• TO DO
Go line by line through the listing below and copy those that hold "frametitle".

══ PROVIDED RECORDS

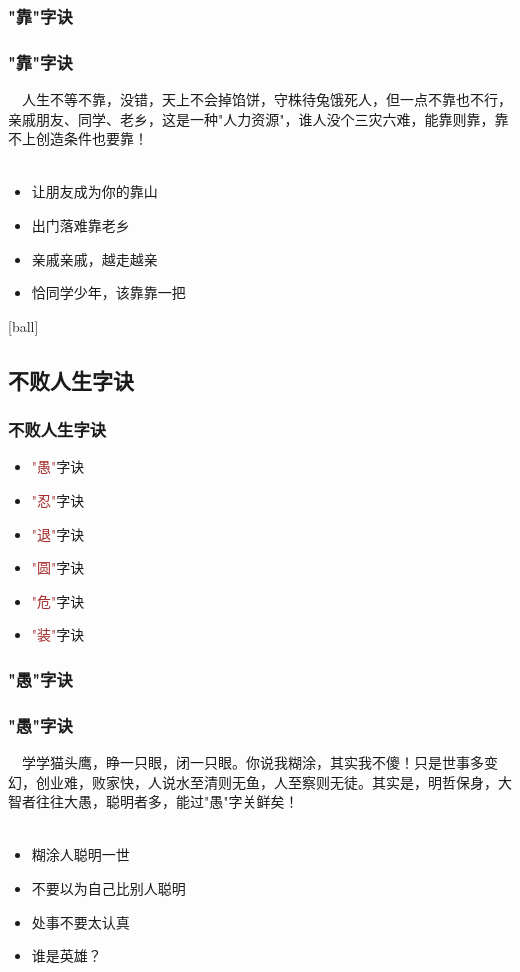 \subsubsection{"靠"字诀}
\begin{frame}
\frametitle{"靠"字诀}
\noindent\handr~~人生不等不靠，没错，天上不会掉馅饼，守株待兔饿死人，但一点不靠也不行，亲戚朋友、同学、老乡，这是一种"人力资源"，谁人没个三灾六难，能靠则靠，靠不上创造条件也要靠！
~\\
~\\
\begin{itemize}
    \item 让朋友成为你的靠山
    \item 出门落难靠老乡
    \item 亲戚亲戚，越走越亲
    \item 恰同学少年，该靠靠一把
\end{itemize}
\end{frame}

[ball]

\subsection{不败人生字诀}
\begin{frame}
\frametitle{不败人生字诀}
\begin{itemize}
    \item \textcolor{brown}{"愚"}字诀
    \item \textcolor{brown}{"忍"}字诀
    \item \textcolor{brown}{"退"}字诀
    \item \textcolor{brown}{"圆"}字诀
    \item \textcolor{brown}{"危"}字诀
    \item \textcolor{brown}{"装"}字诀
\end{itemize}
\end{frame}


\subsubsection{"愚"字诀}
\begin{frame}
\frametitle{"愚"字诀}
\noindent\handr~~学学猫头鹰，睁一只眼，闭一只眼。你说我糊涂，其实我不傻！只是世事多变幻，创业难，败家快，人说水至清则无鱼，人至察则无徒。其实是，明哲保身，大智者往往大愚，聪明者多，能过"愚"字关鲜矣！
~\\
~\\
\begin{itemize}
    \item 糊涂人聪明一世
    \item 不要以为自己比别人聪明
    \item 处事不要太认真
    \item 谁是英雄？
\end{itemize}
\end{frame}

════
══ PROVIDED RECORDS

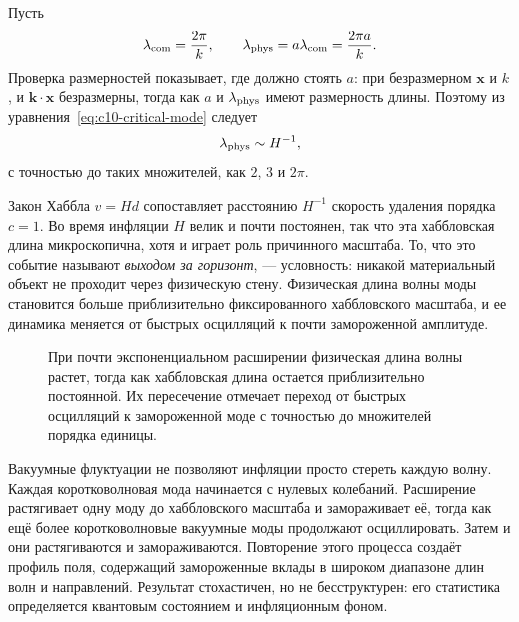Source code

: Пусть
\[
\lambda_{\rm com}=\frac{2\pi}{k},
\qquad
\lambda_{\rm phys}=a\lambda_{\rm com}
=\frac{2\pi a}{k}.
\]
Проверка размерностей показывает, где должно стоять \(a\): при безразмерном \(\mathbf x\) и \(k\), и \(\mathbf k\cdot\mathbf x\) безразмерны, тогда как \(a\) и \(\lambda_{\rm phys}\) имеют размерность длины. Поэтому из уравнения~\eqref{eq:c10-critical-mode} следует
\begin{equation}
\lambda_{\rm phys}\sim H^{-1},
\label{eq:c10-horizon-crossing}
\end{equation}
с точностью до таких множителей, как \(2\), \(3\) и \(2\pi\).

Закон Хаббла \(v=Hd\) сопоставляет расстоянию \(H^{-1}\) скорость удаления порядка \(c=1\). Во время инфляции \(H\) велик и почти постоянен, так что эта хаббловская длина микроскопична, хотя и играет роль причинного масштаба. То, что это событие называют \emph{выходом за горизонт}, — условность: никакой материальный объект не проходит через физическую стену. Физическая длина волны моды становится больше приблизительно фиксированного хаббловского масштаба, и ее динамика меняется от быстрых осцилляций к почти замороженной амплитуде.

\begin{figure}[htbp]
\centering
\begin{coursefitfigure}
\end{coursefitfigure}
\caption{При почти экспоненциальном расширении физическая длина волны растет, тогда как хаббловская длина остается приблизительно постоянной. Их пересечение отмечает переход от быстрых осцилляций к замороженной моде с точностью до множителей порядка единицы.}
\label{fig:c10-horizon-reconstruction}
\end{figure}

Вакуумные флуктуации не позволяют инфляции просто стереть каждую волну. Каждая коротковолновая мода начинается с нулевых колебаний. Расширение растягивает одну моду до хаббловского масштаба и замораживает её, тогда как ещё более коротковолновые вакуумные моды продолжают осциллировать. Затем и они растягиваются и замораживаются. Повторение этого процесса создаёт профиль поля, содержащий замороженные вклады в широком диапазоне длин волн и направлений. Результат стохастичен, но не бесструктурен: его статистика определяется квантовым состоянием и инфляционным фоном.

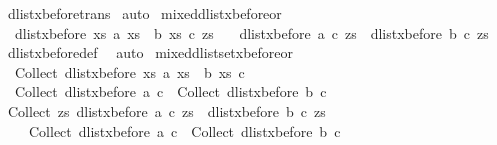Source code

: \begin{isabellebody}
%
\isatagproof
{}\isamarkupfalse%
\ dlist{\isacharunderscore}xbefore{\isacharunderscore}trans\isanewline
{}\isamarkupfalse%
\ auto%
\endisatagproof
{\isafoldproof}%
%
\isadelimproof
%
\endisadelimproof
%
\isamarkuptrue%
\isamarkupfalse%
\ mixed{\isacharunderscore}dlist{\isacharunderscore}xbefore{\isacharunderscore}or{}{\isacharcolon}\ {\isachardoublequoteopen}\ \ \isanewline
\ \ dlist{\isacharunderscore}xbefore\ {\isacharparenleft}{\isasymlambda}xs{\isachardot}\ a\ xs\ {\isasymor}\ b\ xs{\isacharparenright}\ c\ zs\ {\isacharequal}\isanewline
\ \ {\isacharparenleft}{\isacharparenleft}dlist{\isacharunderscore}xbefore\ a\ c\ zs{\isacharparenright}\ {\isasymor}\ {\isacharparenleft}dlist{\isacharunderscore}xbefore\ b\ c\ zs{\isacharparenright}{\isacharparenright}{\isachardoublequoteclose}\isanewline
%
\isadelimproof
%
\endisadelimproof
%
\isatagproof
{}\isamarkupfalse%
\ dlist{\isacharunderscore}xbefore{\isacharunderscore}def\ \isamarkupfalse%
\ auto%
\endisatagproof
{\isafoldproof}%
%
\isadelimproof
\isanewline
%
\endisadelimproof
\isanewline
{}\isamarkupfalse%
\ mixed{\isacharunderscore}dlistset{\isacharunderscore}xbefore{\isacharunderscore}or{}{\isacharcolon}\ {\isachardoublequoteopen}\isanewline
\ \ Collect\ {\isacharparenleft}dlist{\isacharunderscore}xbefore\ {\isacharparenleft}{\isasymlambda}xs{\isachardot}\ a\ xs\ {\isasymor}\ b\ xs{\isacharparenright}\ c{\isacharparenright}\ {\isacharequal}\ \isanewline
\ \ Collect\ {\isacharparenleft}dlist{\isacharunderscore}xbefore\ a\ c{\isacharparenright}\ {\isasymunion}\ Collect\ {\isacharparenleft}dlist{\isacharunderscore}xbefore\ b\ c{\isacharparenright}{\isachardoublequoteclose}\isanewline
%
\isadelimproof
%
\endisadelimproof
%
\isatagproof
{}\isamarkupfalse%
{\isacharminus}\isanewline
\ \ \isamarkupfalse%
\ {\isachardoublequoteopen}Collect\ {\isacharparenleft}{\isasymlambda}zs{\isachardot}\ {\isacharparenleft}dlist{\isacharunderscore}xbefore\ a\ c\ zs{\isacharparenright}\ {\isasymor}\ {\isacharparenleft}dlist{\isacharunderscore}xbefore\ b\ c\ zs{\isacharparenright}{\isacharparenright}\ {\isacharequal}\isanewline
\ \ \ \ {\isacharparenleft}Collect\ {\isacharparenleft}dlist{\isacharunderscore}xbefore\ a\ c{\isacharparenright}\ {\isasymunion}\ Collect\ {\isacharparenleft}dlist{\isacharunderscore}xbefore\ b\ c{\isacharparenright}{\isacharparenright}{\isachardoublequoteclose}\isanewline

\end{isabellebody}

════

• WRITTEN SOLUTION
\frametitle{"靠"字诀}
\frametitle{不败人生字诀}
\frametitle{"愚"字诀}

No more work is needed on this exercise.